Management Buy-Out Puts Zurich Film Festival in Home-Grown Hands

Local management takes charge as NZZ exits ownership but pledges three years of support to secure the festival’s future.

Zurich Film Festival

The Neue Zürcher Zeitung (NZZ) has agreed to sell the Zurich Film Festival after a decade of ownership, handing control to a five-member management group led by artistic director Christian Jungen. The deal, confirmed Thursday, keeps Switzerland’s largest film showcase in local hands while freeing it from a media-company parent that cited a “challenging cultural environment” for the divestment.

Under the management buy-out, Jungen is joined by vice-director Reta Guetg, TV host and entrepreneur Max Loong, longtime festival president Felix E. Müller and investment specialist Marek Skreta. NZZ chief executive Felix Graf said the move “enables the festival’s next phase of professionalisation and strategic development” while NZZ remains a main partner for three more years, providing financial continuity during the transition.
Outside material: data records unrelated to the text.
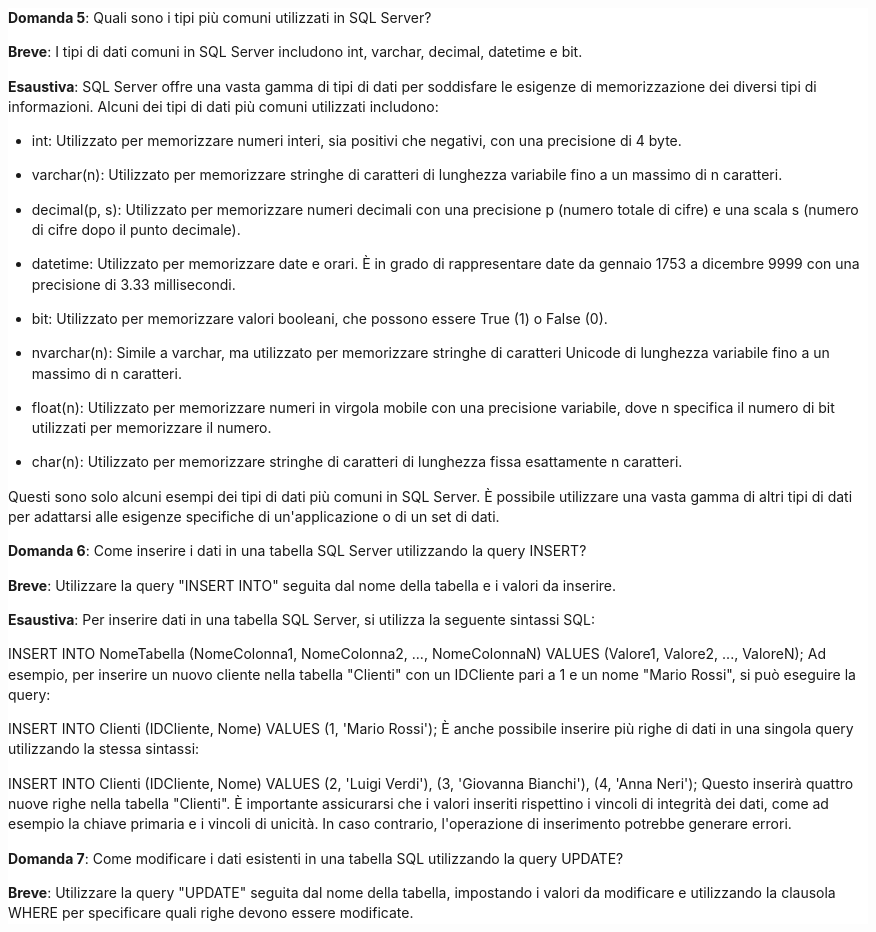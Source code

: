 **Domanda 5**: Quali sono i tipi più comuni utilizzati in SQL Server?

**Breve**: I tipi di dati comuni in SQL Server includono int, varchar, decimal, datetime e bit.

**Esaustiva**: SQL Server offre una vasta gamma di tipi di dati per soddisfare le esigenze di memorizzazione dei diversi tipi di informazioni. Alcuni dei tipi di dati più comuni utilizzati includono:

- int: Utilizzato per memorizzare numeri interi, sia positivi che negativi, con una precisione di 4 byte.

- varchar(n): Utilizzato per memorizzare stringhe di caratteri di lunghezza variabile fino a un massimo di n caratteri.

- decimal(p, s): Utilizzato per memorizzare numeri decimali con una precisione p (numero totale di cifre) e una scala s (numero di cifre dopo il punto decimale).

- datetime: Utilizzato per memorizzare date e orari. È in grado di rappresentare date da gennaio 1753 a dicembre 9999 con una precisione di 3.33 millisecondi.

- bit: Utilizzato per memorizzare valori booleani, che possono essere True (1) o False (0).

- nvarchar(n): Simile a varchar, ma utilizzato per memorizzare stringhe di caratteri Unicode di lunghezza variabile fino a un massimo di n caratteri.

- float(n): Utilizzato per memorizzare numeri in virgola mobile con una precisione variabile, dove n specifica il numero di bit utilizzati per memorizzare il numero.

- char(n): Utilizzato per memorizzare stringhe di caratteri di lunghezza fissa esattamente n caratteri.

Questi sono solo alcuni esempi dei tipi di dati più comuni in SQL Server. È possibile utilizzare una vasta gamma di altri tipi di dati per adattarsi alle esigenze specifiche di un'applicazione o di un set di dati.

**Domanda 6**: Come inserire i dati in una tabella SQL Server utilizzando la query INSERT?

**Breve**: Utilizzare la query "INSERT INTO" seguita dal nome della tabella e i valori da inserire.

**Esaustiva**: Per inserire dati in una tabella SQL Server, si utilizza la seguente sintassi SQL:

INSERT INTO NomeTabella (NomeColonna1, NomeColonna2, ..., NomeColonnaN)
VALUES (Valore1, Valore2, ..., ValoreN);
Ad esempio, per inserire un nuovo cliente nella tabella "Clienti" con un IDCliente pari a 1 e un nome "Mario Rossi", si può eseguire la query:

INSERT INTO Clienti (IDCliente, Nome)
VALUES (1, 'Mario Rossi');
È anche possibile inserire più righe di dati in una singola query utilizzando la stessa sintassi:

INSERT INTO Clienti (IDCliente, Nome)
VALUES (2, 'Luigi Verdi'),
(3, 'Giovanna Bianchi'),
(4, 'Anna Neri');
Questo inserirà quattro nuove righe nella tabella "Clienti". È importante assicurarsi che i valori inseriti rispettino i vincoli di integrità dei dati, come ad esempio la chiave primaria e i vincoli di unicità. In caso contrario, l'operazione di inserimento potrebbe generare errori.

**Domanda 7**: Come modificare i dati esistenti in una tabella SQL utilizzando la query UPDATE?

**Breve**: Utilizzare la query "UPDATE" seguita dal nome della tabella, impostando i valori da modificare e utilizzando la clausola WHERE per specificare quali righe devono essere modificate.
Jungen vowed to keep thinking “big and international,” aiming to show the season’s Oscar contenders first in Zurich and to lure new private backers alongside public funds. The festival, which drew a record 140,000 admissions and best-ever ticket revenue in its 2024 anniversary edition, has nevertheless lost headline sponsors such as Generali in recent years, intensifying pressure on its budget.

As part of the shake-up, boutique operator Kinokoni will take over the six-screen Frame cinema—branded the “Home of ZFF”—promising more gastronomy and event rentals while preserving the curated year-round programme that feeds the festival’s brand. Konrad Schibli, whose company runs similar venues in Olten and Basel, said the concept would turn Frame into a daily meeting point for film lovers.

Industry observers see the sale as a vote of confidence in Jungen, a former critic who guided the festival through the pandemic and a Hollywood strike, and who secured the takeover of the bankrupt Kosmos complex—now Frame—in 2023. But some analysts warn that running a 140-million-franc event without a deep-pocketed parent could test the new owners’ fundraising skills, especially as Swiss public subsidies tighten.

Still, the immediate reaction from local media has been largely positive, with tabloids hailing a “Zürcher Lösung” and business dailies noting that the festival’s leadership now has the agility it long demanded.